The scientists have found performance variations while scaling up the code. Although using more nodes seems like it would increase performance, that doesn’t always happen. With a graph of performance versus the number of nodes, a polynomial fit to the data – essentially tracking the trends in the data with a curved lined – predicts what should happen with more nodes. “This is called hyperbolic performance modeling,” Kannan says. If there is a gap between extrapolating the polynomial and experimental findings, “we have to understand whether that is due to the system or that is due to the algorithm.” The team came up with HYPERMOD (hyperbolic performance models) “to understand the performance of our algorithm from a few dozen GPUs to a few tens of thousands of GPUs on Frontier,” Kannan explains.

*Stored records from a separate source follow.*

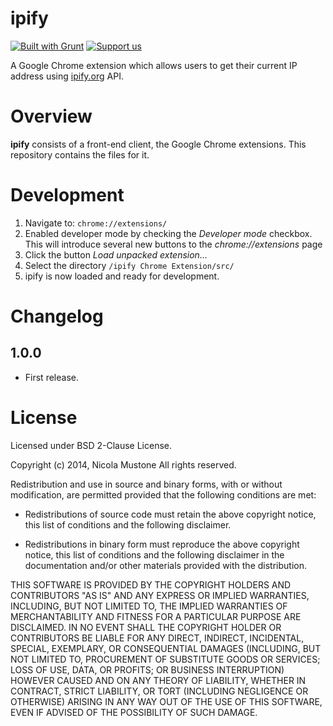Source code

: # ipify

[![Built with Grunt](https://cdn.gruntjs.com/builtwith.png)](http://gruntjs.com/) [![Support us](http://img.shields.io/gittip/SiR-DanieL.svg)](https://www.gittip.com/SiR-DanieL/)

A Google Chrome extension which allows users to get their current IP address using [ipify.org](http://ipify.org) API.

# Overview

**ipify** consists of a front-end client, the Google Chrome extensions. This repository contains the files for it.

# Development

1. Navigate to: `chrome://extensions/`
2. Enabled developer mode by checking the *Developer mode* checkbox. This will introduce several new buttons to the *chrome://extensions* page
3. Click the button *Load unpacked extension...*
4. Select the directory `/ipify Chrome Extension/src/`
5. ipify is now loaded and ready for development.

# Changelog

## 1.0.0
* First release.

# License

Licensed under BSD 2-Clause License.

Copyright (c) 2014, Nicola Mustone
All rights reserved.

Redistribution and use in source and binary forms, with or without
modification, are permitted provided that the following conditions are met:

* Redistributions of source code must retain the above copyright notice, this
  list of conditions and the following disclaimer.

* Redistributions in binary form must reproduce the above copyright notice,
  this list of conditions and the following disclaimer in the documentation
  and/or other materials provided with the distribution.

THIS SOFTWARE IS PROVIDED BY THE COPYRIGHT HOLDERS AND CONTRIBUTORS "AS IS"
AND ANY EXPRESS OR IMPLIED WARRANTIES, INCLUDING, BUT NOT LIMITED TO, THE
IMPLIED WARRANTIES OF MERCHANTABILITY AND FITNESS FOR A PARTICULAR PURPOSE ARE
DISCLAIMED. IN NO EVENT SHALL THE COPYRIGHT HOLDER OR CONTRIBUTORS BE LIABLE
FOR ANY DIRECT, INDIRECT, INCIDENTAL, SPECIAL, EXEMPLARY, OR CONSEQUENTIAL
DAMAGES (INCLUDING, BUT NOT LIMITED TO, PROCUREMENT OF SUBSTITUTE GOODS OR
SERVICES; LOSS OF USE, DATA, OR PROFITS; OR BUSINESS INTERRUPTION) HOWEVER
CAUSED AND ON ANY THEORY OF LIABILITY, WHETHER IN CONTRACT, STRICT LIABILITY,
OR TORT (INCLUDING NEGLIGENCE OR OTHERWISE) ARISING IN ANY WAY OUT OF THE USE
OF THIS SOFTWARE, EVEN IF ADVISED OF THE POSSIBILITY OF SUCH DAMAGE.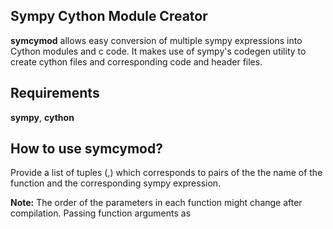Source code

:Sympy Cython Module Creator
---------------------------

**symcymod** allows easy conversion of multiple sympy expressions
into Cython modules and c code. It makes use of sympy's codegen
utility to create cython files and corresponding code and header
files.

Requirements
------------
**sympy**, **cython**


How to use symcymod?
--------------------

Provide a list of tuples (<name>,<sympy expression>) which corresponds
to pairs of the the name of the function and the corresponding sympy
expression.

**Note:** The order of the parameters in each function might change after
compilation. Passing function arguments as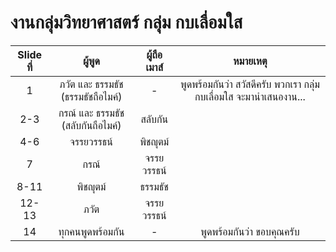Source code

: # งานกลุ่มวิทยาศาสตร์ กลุ่ม กบเลื่อมใส

| Slide ที่ 	|              ผู้พูด             	|  ผู้ถือเมาส์  	|                         หมายเหตุ                        	|
|:-------:	|:----------------------------:	|:---------:	|:------------------------------------------------------:	|
|    1    	| ภวัต และ ธรรมธัช (ธรรมธัชถือไมค์) 	|     -     	| พูดพร้อมกันว่า สวัสดีครับ พวกเรา กลุ่มกบเลื่อมใส จะมานำเสนองาน... 	|
|   2-3   	|  กรณ์ และ ธรรมธัช (สลับกันถือไมค์) 	|   สลับกัน   	|                                                        	|
|   4-6   	|           จรรยวรรธน์          	|   พิชญุตม์   	|                                                        	|
|    7    	|              กรณ์             	| จรรยวรรธน์ 	|                                                        	|
|   8-11  	|             พิชญุตม์            	|   ธรรมธัช  	|                                                        	|
|  12-13  	|              ภวัต             	| จรรยวรรธน์ 	|                                                        	|
|    14   	|         ทุกคนพูดพร้อมกัน         	|     -     	|                   พูดพร้อมกันว่า ขอบคุณครับ                  	|
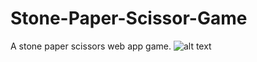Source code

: # Stone-Paper-Scissor-Game
A stone paper scissors web app game.
![alt text](https://github.com/Ne0sky/Stone-Paper-Scissor-Game/blob/main//assests/images/Capture.PNG)
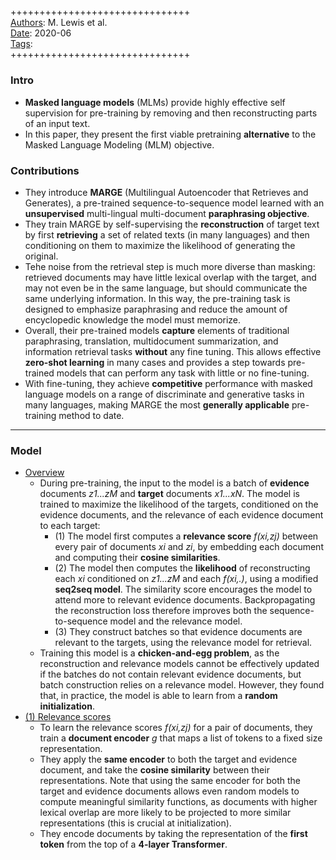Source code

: ##

+++++++++++++++++++++++++++++++  
<ins>Authors</ins>: M. Lewis et al.  
<ins>Date</ins>: 2020-06  
<ins>Tags</ins>:   
+++++++++++++++++++++++++++++++  


### Intro

- **Masked language models** (MLMs) provide highly effective self supervision for pre-training by removing and then reconstructing parts of an input text.
- In this paper, they present the first viable pretraining **alternative** to the Masked Language Modeling (MLM) objective.


### Contributions

- They introduce **MARGE** (Multilingual Autoencoder that Retrieves and Generates), a pre-trained sequence-to-sequence model learned with an **unsupervised** multi-lingual multi-document **paraphrasing objective**.
- They train MARGE by self-supervising the **reconstruction** of target text by first **retrieving** a set of related texts (in many languages) and then conditioning on them to maximize the likelihood of generating the original. 
- Tehe noise from the retrieval step is much more diverse than masking: retrieved documents may have little lexical overlap with the target, and may not even be in the same language, but should communicate the same underlying information. In this way, the pre-training task is designed to emphasize paraphrasing and reduce the amount of encyclopedic knowledge the model must memorize.
- Overall, their pre-trained models **capture** elements of traditional paraphrasing, translation, multidocument summarization, and information retrieval tasks **without** any fine tuning. This allows effective **zero-shot learning** in many cases and provides a step towards pre-trained models that can perform any task with little or no fine-tuning.
- With fine-tuning, they achieve **competitive** performance with masked language models on a range of discriminate and generative tasks in many languages, making MARGE the most **generally applicable** pre-training method to date.

***

### Model

- <ins>Overview</ins>
  - During pre-training, the input to the model is a batch of **evidence** documents *z1...zM* and **target** documents *x1...xN*. The model is trained to maximize the likelihood of the targets, conditioned on the evidence documents, and the relevance of each evidence document to each target:
    - (1) The model first computes a **relevance score** *f(xi,zj)* between every pair of documents *xi* and *zi*, by embedding each document and computing their **cosine similarities**.
    - (2) The model then computes the **likelihood** of reconstructing each *xi* conditioned on *z1...zM* and each *f(xi,.)*, using a modified **seq2seq model**. The similarity score encourages the model to attend more to relevant evidence documents. Backpropagating the reconstruction loss therefore improves both the sequence-to-sequence model and the relevance model.
    - (3) They construct batches so that evidence documents are relevant to the targets, using the relevance model for retrieval.
  - Training this model is a **chicken-and-egg problem**, as the reconstruction and relevance models cannot be effectively updated if the batches do not contain relevant evidence documents, but batch construction relies on a relevance model. However, they found that, in practice, the model is able to learn from a **random initialization**.
- <ins>(1) Relevance scores</ins>
  - To learn the relevance scores *f(xi,zj)* for a pair of documents, they train a **document encoder** *g* that maps a list of tokens to a fixed size representation.
  - They apply the **same encoder** to both the target and evidence document, and take the **cosine similarity** between their representations. Note that using the same encoder for both the target and evidence documents allows even random models to compute meaningful similarity functions, as documents with higher lexical overlap are more likely to be projected to more similar representations (this is crucial at initialization).
  - They encode documents by taking the representation of the **first token** from the top of a **4-layer Transformer**.
  
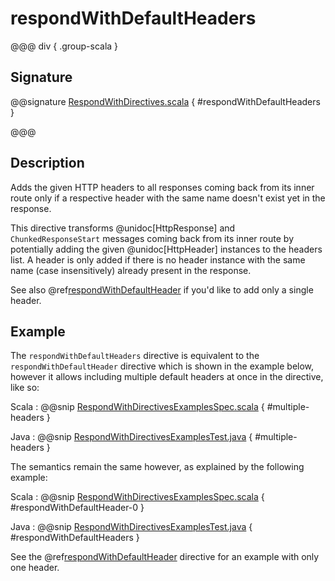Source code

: # respondWithDefaultHeaders

@@@ div { .group-scala }

## Signature

@@signature [RespondWithDirectives.scala]($akka-http$/akka-http/src/main/scala/akka/http/scaladsl/server/directives/RespondWithDirectives.scala) { #respondWithDefaultHeaders }

@@@

## Description

Adds the given HTTP headers to all responses coming back from its inner route only if a respective header with the same
name doesn't exist yet in the response.

This directive transforms @unidoc[HttpResponse] and `ChunkedResponseStart` messages coming back from its inner route by
potentially adding the given @unidoc[HttpHeader] instances to the headers list.
A header is only added if there is no header instance with the same name (case insensitively) already present in the
response.

See also @ref[respondWithDefaultHeader](respondWithDefaultHeader.md) if you'd like to add only a single header.

## Example

The `respondWithDefaultHeaders` directive is equivalent to the `respondWithDefaultHeader` directive which
is shown in the example below, however it allows including multiple default headers at once in the directive, like so:

Scala
:   @@snip [RespondWithDirectivesExamplesSpec.scala]($test$/scala/docs/http/scaladsl/server/directives/RespondWithDirectivesExamplesSpec.scala) { #multiple-headers }

Java
:   @@snip [RespondWithDirectivesExamplesTest.java]($test$/java/docs/http/javadsl/server/directives/RespondWithDirectivesExamplesTest.java) { #multiple-headers }


The semantics remain the same however, as explained by the following example:

Scala
:   @@snip [RespondWithDirectivesExamplesSpec.scala]($test$/scala/docs/http/scaladsl/server/directives/RespondWithDirectivesExamplesSpec.scala) { #respondWithDefaultHeader-0 }

Java
:   @@snip [RespondWithDirectivesExamplesTest.java]($test$/java/docs/http/javadsl/server/directives/RespondWithDirectivesExamplesTest.java) { #respondWithDefaultHeaders }

See the @ref[respondWithDefaultHeader](respondWithDefaultHeader.md) directive for an example with only one header.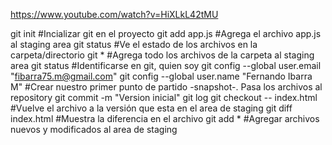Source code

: https://www.youtube.com/watch?v=HiXLkL42tMU

git init #Incializar git en el proyecto
git add app.js #Agrega el archivo app.js al staging area
git status #Ve el estado de los archivos en la carpeta/directorio
git * #Agrega todo los archivos de la carpeta al staging area
git status
#Identificarse en git, quien soy
git config --global user.email "fibarra75.m@gmail.com"
git config --global user.name "Fernando Ibarra M"
#Crear nuestro primer punto de partido -snapshot-. Pasa los archivos al repository
git commit -m "Version inicial"
git log
git checkout -- index.html #Vuelve el archivo a la versión que esta en el area de staging
git diff index.html #Muestra la diferencia en el archivo
git add * #Agregar archivos nuevos y modificados al area de staging

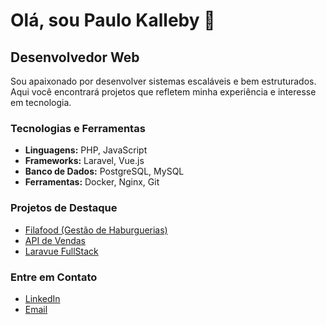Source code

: # Olá, sou Paulo Kalleby 👋
## Desenvolvedor Web

Sou apaixonado por desenvolver sistemas escaláveis e bem estruturados. Aqui você encontrará projetos que refletem minha experiência e interesse em tecnologia.

### Tecnologias e Ferramentas
- **Linguagens:** PHP, JavaScript
- **Frameworks:** Laravel, Vue.js
- **Banco de Dados:** PostgreSQL, MySQL
- **Ferramentas:** Docker, Nginx, Git

### Projetos de Destaque
- [Filafood (Gestão de Haburguerias)](https://github.com/paulokalleby/filafood)
- [API de Vendas](https://github.com/paulokalleby/api-vendas)
- [Laravue FullStack](https://github.com/paulokalleby/laravue)

### Entre em Contato
- [LinkedIn](https://www.linkedin.com/in/paulokalleby)
- [Email](mailto:paulo.devweb@gmail.com)
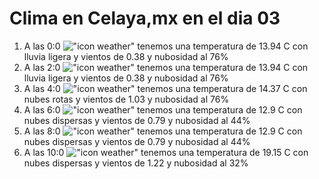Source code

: # Clima en Celaya,mx en el dia 03

1. A las 0:0 !["icon weather"](http://openweathermap.org/img/w/10n.png) tenemos una temperatura de 13.94 C con lluvia ligera y  vientos de 0.38 y nubosidad al 76%
1. A las 2:0 !["icon weather"](http://openweathermap.org/img/w/10n.png) tenemos una temperatura de 13.94 C con lluvia ligera y  vientos de 0.38 y nubosidad al 76%
1. A las 4:0 !["icon weather"](http://openweathermap.org/img/w/04n.png) tenemos una temperatura de 14.37 C con nubes rotas y  vientos de 1.03 y nubosidad al 76%
1. A las 6:0 !["icon weather"](http://openweathermap.org/img/w/03n.png) tenemos una temperatura de 12.9 C con nubes dispersas y  vientos de 0.79 y nubosidad al 44%
1. A las 8:0 !["icon weather"](http://openweathermap.org/img/w/03d.png) tenemos una temperatura de 12.9 C con nubes dispersas y  vientos de 0.79 y nubosidad al 44%
1. A las 10:0 !["icon weather"](http://openweathermap.org/img/w/03d.png) tenemos una temperatura de 19.15 C con nubes dispersas y  vientos de 1.22 y nubosidad al 32%

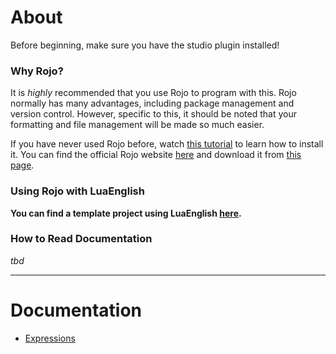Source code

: # About

Before beginning, make sure you have the studio plugin installed!

### Why Rojo?
It is *highly* recommended that you use Rojo to program with this.
Rojo normally has many advantages, including package management and version control.
However, specific to this, it should be noted that your formatting and file management will be made so much easier.

If you have never used Rojo before, watch [this tutorial]() to learn how to install it.
You can find the official Rojo website [here]() and download it from [this page]().

### Using Rojo with LuaEnglish

**You can find a template project using LuaEnglish [here]().**

### How to Read Documentation
*tbd*

---

# Documentation
* [Expressions](../documentation/expressions.md)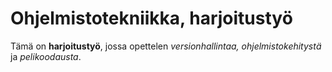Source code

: # Ohjelmistotekniikka, harjoitustyö

Tämä on **harjoitustyö**, jossa opettelen *versionhallintaa, ohjelmistokehitystä* ja *pelikoodausta*.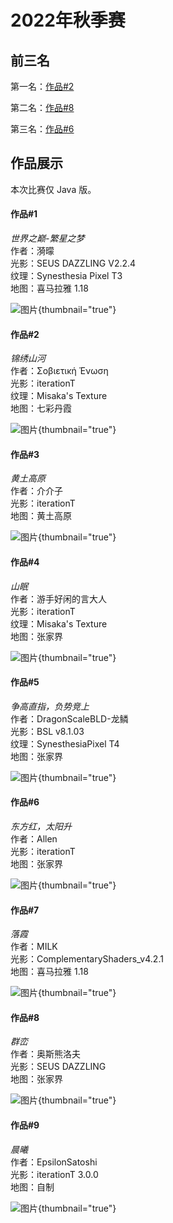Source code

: # 2022年秋季赛

<show-structure depth="0"/>

## 前三名

第一名：[作品#2](#2)

第二名：[作品#8](#8)

第三名：[作品#6](#6)

## 作品展示

本次比赛仅 Java 版。

#### 作品#1

_世界之巅-繁星之梦_  
作者：漪曚  
光影：SEUS DAZZLING V2.2.4  
纹理：Synesthesia Pixel T3  
地图：喜马拉雅 1.18

![图片](2022-autumn_1.png){thumbnail="true"}

#### 作品#2

_锦绣山河_  
作者：Σοβιετική Ένωση  
光影：iterationT  
纹理：Misaka's Texture  
地图：七彩丹霞

![图片](2022-autumn_2.jpg){thumbnail="true"}

#### 作品#3

_黄土高原_  
作者：介介子  
光影：iterationT  
地图：黄土高原

![图片](2022-autumn_3.png){thumbnail="true"}

#### 作品#4

_山眠_  
作者：游手好闲的言大人  
光影：iterationT  
纹理：Misaka's Texture  
地图：张家界

![图片](2022-autumn_4.png){thumbnail="true"}

#### 作品#5

_争高直指，负势竞上_  
作者：DragonScaleBLD-龙鳞  
光影：BSL v8.1.03  
纹理：SynesthesiaPixel T4  
地图：张家界

![图片](2022-autumn_5.png){thumbnail="true"}

#### 作品#6

_东方红，太阳升_  
作者：Allen  
光影：iterationT  
地图：张家界

![图片](2022-autumn_6.png){thumbnail="true"}

#### 作品#7

_落霞_  
作者：MILK  
光影：ComplementaryShaders_v4.2.1  
地图：喜马拉雅 1.18

![图片](2022-autumn_7.jpg){thumbnail="true"}

#### 作品#8

_群峦_  
作者：奥斯熊洛夫  
光影：SEUS DAZZLING  
地图：张家界

![图片](2022-autumn_8.png){thumbnail="true"}

#### 作品#9

_晨曦_  
作者：EpsilonSatoshi  
光影：iterationT 3.0.0  
地图：自制

![图片](2022-autumn_9.jpg){thumbnail="true"}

The scientific literature contains valuable knowledge for developing new medicines but finding it creates a huge challenge. The diverse levels of information—from genomics to diseases—must be connected, despite the increasing biological complexity. Image courtesy of Ramakrishnan Kannan.

To employ COAST and HYPERMOD, Kannan and his colleagues compared biomedical information in journals and KGs. “We tried to understand the relations between results in publications against a hand-curated knowledge graph like SPOKE,” Kannan says. In this work, the scientists created three relation classes: a match, a partial match, and results that exist in only one database.

That work showed that about 40% of the relations found in SPOKE are not in PubMed. “SPOKE includes discoveries that have never been tagged in the community,” Kannan says. “That means there are still a lot of things to be done.”

When considering the cause of that knowledge gap, Kannan factors in analysis, time, and money required to write a paper. Thus, some biomedical connections will be missed, he says. “People are not paying attention or it is not their priority, and tools like COAST can help the scientists understand their toenail-size research contribution toward understanding an unknown gigantic dinosaur like COVID.”

Nonetheless, the gap appears to be closing. In a study of a 2020 publication dataset, Kannan’s team found that the research community is starting to discuss more paths that are available in SPOKE. Some of the paths that appear also have gotten shorter, meaning tighter connections are forming between related data.

To help more scientists use biomedical KGs, Kannan and his colleagues have open-sourced some of their algorithms.

He and his partners hope that information their KGs unearth will become more widely available. “We want to build our confidence in links discovered with algorithms like COAST to see if we can add a discovery aid that can be listed on other repositories, like SPOKE.”

COAST’s capabilities, though, could go beyond biomedicine. “We want to replicate the success that we observed in biomedical knowledge graphs to other domains, like chemistry, materials, and physics,” Kannan says.

In that way, KGs might reach Swanson’s broad idea of finding undiscovered public knowledge. One day, KGs could become a go-to tool for mining information that changes many aspects of the world’s technology and people’s everyday lives.